An international coalition of anti-tax and free-market groups organized a press conference to garner opposition to carbon pricing legislation that has been introduced in the House of Representatives. Americans for Tax Reform was joined by Canadians Taxpayer Federation, Australian Taxpayers Alliance, Hispanic Leadership Fund, Competitive Enterprise Institute and other groups. Their aim was to shoot down Florida GOP Rep. Carlos Curbelo’s carbon tax bill before it was too late — something ATR spokesman Grover Norquist likened to a getting a colonoscopy before it was too late. (RELATED: Carbon Tax Bill Hits US Congress As Canadians Revolt Against Trudeau’s Climate Policies) 

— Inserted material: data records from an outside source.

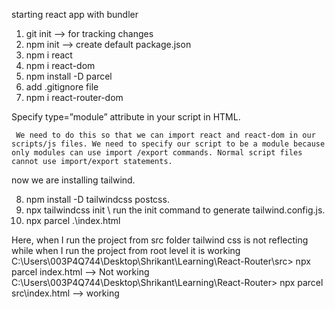 starting react app with bundler

1. git init --> for tracking changes
2. npm init --> create default package.json
3. npm i react
4. npm i react-dom
5. npm install -D parcel
6. add .gitignore file
7. npm i react-router-dom

Specify type=”module” attribute in your script in HTML.

<script type="module" src="App.js"></script>

     We need to do this so that we can import react and react-dom in our scripts/js files. We need to specify our script to be a module because only modules can use import /export commands. Normal script files cannot use import/export statements.

now we are installing tailwind.

8. npm install -D tailwindcss postcss.
9. npx tailwindcss init \\ run the init command to generate tailwind.config.js.
10. npx parcel .\index.html

Here, when I run the project from src folder tailwind css is not reflecting while
when I run the project from root level it is working
C:\Users\003P4Q744\Desktop\Shrikant\Learning\React-Router\src> npx parcel index.html --> Not working
C:\Users\003P4Q744\Desktop\Shrikant\Learning\React-Router> npx parcel src\index.html --> working
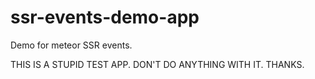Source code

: # ssr-events-demo-app
Demo for meteor SSR events.

THIS IS A STUPID TEST APP. DON'T DO ANYTHING WITH IT. THANKS.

The representatives from Canada and Australia detailed how much a political death kneel carbon pricing was for politicians in their home countries.

“Carbon taxes are sure election losers,” said Christine Van Geyn, the Ontario director of Canadians Taxpayer Federation.

Van Geyn detailed how carbon pricing is in the process of repeal in her home province of Ontario and is receiving pushback in other provinces, adding that former Ontario Premier Kathleen Wynne’s cap-and-trade carbon tax decimated her party’s popularity. Newly elected Premier Doug Ford won on a platform of eliminating the province’s cap-and-trade system and campaigning against Prime Minister Justin Trudeau’s carbon tax.

Tim Andrews, the executive director of Australian Taxpayers Alliance, explained how carbon taxes ended the careers of two different prime ministers in his country. Speaking on how a tax on energy disproportionately hurts the poor and elderly, Andrews said D.C. think tanks that support such measures simply don’t understand the problems of the common man.

All the hubbub surrounds Curbelo’s legislation that calls for a tax on greenhouse gas emissions — making him the first Republican congressman to do so in nearly 10 years.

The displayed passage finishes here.